> Prompt: Scan the lines below for "obtenida" and copy the matches.

> Data for the task:

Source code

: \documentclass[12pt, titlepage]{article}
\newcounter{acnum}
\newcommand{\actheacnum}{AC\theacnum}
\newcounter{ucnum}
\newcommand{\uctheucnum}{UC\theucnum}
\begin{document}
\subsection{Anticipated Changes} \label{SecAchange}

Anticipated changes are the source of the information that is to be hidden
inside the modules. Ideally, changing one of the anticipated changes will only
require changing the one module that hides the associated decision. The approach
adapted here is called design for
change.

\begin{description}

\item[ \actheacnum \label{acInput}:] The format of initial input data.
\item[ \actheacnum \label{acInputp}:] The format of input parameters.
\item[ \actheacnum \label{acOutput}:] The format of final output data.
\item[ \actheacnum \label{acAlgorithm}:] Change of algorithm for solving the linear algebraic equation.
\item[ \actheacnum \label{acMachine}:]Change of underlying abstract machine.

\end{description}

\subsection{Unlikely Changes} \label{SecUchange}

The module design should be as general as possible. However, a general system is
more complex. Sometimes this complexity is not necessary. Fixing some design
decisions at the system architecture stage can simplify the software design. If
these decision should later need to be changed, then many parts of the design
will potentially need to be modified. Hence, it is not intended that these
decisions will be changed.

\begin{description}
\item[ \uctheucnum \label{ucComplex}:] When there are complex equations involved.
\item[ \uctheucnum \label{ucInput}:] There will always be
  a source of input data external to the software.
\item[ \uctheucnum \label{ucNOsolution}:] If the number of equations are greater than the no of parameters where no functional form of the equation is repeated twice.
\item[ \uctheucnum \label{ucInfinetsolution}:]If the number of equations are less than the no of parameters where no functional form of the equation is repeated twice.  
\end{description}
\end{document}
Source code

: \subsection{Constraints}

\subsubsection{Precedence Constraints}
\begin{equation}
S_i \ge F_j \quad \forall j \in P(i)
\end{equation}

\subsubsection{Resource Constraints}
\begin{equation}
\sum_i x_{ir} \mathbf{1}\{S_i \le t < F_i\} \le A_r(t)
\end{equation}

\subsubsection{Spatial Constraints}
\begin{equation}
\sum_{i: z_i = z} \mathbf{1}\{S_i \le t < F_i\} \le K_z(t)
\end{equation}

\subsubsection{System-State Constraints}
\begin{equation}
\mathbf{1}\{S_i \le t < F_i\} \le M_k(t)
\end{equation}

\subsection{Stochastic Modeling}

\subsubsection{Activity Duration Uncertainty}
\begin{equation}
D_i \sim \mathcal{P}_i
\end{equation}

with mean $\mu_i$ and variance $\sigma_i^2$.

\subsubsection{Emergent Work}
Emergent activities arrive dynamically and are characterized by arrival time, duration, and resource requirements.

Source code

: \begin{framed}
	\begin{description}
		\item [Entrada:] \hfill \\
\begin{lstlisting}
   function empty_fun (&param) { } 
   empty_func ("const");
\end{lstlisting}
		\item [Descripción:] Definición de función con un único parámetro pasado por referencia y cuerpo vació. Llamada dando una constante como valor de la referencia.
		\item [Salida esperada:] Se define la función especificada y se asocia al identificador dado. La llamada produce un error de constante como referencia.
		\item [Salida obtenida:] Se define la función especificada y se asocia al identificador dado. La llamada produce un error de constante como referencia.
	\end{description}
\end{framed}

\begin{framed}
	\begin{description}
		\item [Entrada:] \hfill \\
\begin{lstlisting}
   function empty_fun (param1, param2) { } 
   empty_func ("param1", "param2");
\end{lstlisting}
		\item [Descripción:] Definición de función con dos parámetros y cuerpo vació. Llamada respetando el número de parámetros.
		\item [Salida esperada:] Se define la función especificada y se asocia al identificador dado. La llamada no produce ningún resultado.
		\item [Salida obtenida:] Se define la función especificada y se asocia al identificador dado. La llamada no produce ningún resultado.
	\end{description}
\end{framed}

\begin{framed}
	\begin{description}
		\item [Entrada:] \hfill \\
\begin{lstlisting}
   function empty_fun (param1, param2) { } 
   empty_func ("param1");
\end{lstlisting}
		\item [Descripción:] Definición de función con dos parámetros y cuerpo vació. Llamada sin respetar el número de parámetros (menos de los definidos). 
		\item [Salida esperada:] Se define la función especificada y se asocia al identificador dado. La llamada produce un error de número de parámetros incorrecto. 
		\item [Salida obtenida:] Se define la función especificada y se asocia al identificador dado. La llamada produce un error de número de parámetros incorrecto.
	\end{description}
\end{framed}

> Response below:
		\item [Salida obtenida:] Se define la función especificada y se asocia al identificador dado. La llamada produce un error de constante como referencia.
		\item [Salida obtenida:] Se define la función especificada y se asocia al identificador dado. La llamada no produce ningún resultado.
		\item [Salida obtenida:] Se define la función especificada y se asocia al identificador dado. La llamada produce un error de número de parámetros incorrecto.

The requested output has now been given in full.